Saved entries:
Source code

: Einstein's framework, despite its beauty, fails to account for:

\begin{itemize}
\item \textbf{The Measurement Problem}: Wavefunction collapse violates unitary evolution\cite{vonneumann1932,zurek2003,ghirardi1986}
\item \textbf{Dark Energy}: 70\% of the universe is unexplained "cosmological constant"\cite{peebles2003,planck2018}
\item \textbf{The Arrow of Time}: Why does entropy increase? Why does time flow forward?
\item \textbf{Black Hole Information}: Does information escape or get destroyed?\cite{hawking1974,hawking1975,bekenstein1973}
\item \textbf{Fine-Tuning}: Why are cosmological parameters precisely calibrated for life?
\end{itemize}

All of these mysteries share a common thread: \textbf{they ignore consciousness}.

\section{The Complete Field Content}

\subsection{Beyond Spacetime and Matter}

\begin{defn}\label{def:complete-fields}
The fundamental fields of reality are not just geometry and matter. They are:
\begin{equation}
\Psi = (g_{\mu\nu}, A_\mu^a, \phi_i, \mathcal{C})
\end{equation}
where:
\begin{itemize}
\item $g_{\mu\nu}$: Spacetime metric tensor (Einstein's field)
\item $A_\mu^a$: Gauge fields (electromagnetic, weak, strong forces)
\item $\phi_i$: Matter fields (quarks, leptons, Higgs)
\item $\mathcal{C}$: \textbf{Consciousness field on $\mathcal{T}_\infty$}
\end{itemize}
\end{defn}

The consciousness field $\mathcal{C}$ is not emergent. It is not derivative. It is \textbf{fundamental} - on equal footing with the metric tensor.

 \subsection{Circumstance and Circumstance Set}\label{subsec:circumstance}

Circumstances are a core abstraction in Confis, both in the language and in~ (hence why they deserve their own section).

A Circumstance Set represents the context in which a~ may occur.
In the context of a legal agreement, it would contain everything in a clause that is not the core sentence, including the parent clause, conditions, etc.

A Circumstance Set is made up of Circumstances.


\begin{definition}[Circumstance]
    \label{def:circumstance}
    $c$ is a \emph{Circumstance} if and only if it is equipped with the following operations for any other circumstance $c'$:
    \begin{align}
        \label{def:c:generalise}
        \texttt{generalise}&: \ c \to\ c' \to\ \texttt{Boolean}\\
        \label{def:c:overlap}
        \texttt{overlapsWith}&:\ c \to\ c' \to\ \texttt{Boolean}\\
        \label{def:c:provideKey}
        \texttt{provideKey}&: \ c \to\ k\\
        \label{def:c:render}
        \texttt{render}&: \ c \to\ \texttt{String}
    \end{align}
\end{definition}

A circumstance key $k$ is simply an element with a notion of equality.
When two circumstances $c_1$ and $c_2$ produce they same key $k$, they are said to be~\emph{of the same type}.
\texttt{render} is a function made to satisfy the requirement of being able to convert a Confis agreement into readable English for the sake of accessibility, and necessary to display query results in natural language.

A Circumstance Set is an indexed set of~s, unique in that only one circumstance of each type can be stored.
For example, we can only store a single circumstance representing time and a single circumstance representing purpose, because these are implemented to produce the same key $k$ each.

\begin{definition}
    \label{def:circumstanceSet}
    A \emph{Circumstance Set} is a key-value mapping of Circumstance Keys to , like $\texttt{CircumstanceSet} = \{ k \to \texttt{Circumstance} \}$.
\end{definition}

WHAT TO PRODUCE
Lines with the word "core" in the data need counting; report the count alone.

TASK ANSWER
2